What is your market? What are the largest payors in your area, your state, your or your client's payor mix.
What is your or your client's payor mix? Even if the market or area has one profile of payors there may be a completely different mix in your specific care setting or health system.
Are there specific payors that are causing abnormal issues? Is a payor remitting their insurance portion of payments to the patient, or are they denying accounts unreasonably. It may be time to give that payor some focus and work towards in-network contracting to find ways to reduce rework costs.
Once you have done your baseline research on the market, now it is time to target payors.
Start with government payors. Of course! Traditional Medicare should be on the enrollment list and processing 60 days before the clients first date of patient services. State Medicaid should be prepped and ready to go as soon as Medicare approves.
Target the Commercial BUCAHs (BCBS, UHC, Cigna, Aetna, Humana). In every state there are 2-3 of these main commercial payors that rule the market. Know which ones you want to start on day one for your client, because it may take years to get to an agreed upon contracted rate and terms.
Target the Managed Care payors. Now true that the BUCAHs do have commercial and government plans, but we see them mainly as big payors in the space and they have already been addressed. So next we look at payors that fit in between government and commercial. These are ones that immediately come to my mind, Superior/Ambetter, Amerigroup/Centene, Molina, and many other state and location specific plans.

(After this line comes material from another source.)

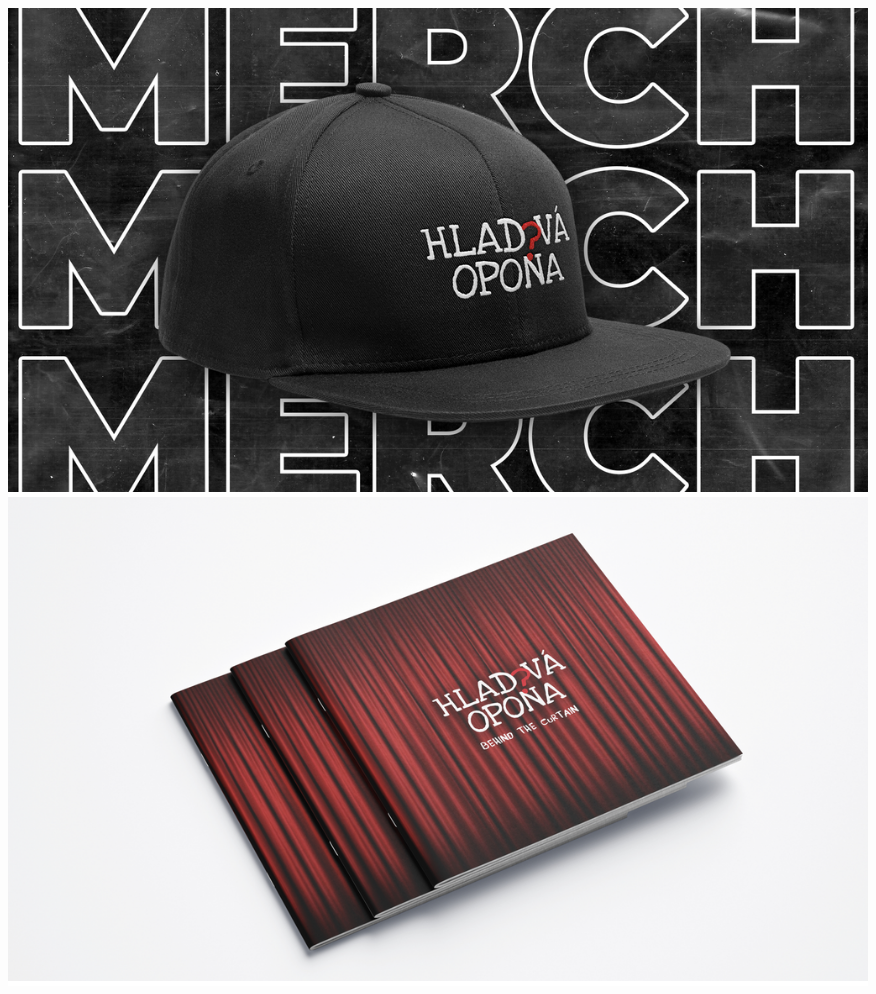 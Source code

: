 <img src="Prezentace 10.031.jpeg" alt="Prezentace 10.031.jpeg" width="1920"/>

<img src="Prezentace 10.032.jpeg" alt="Prezentace 10.032.jpeg" width="1920"/>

Work with specialty payors. Somewhere between #1 and #3 you will be in a lull as larger contracts take time. This is when you bring in discussions of payors that are specific to the client, facility, or region. There may be other alternate options depending on your service line, like other independent physician associations.
Mirror the facility. If you are a provider group, separate from the facility or health system you render services at, try to pursue the same contracted facility payors. This goes a long way with customer service, reducing the patient burden of determining what care is in-network verses out-of-network.
No matter the client or the state, this is likely the roadmap for any billing entity's pursuit of payor contracting at a really high level. So as RCM is working toward contracting with payors, the individual is busy selecting their insurance plan for the next year. They will also need to make some considerations besides cost and general benefits. Do they know the payor mix of their state/area? Do they know the network status of local hospitals or their PCP? I really feel if more people had a general understanding of the hidden side of healthcare, decisions would not be so difficult for the consumer. At the very least, there would be more awareness of the many variables of our healthcare system, and how they may change year to year.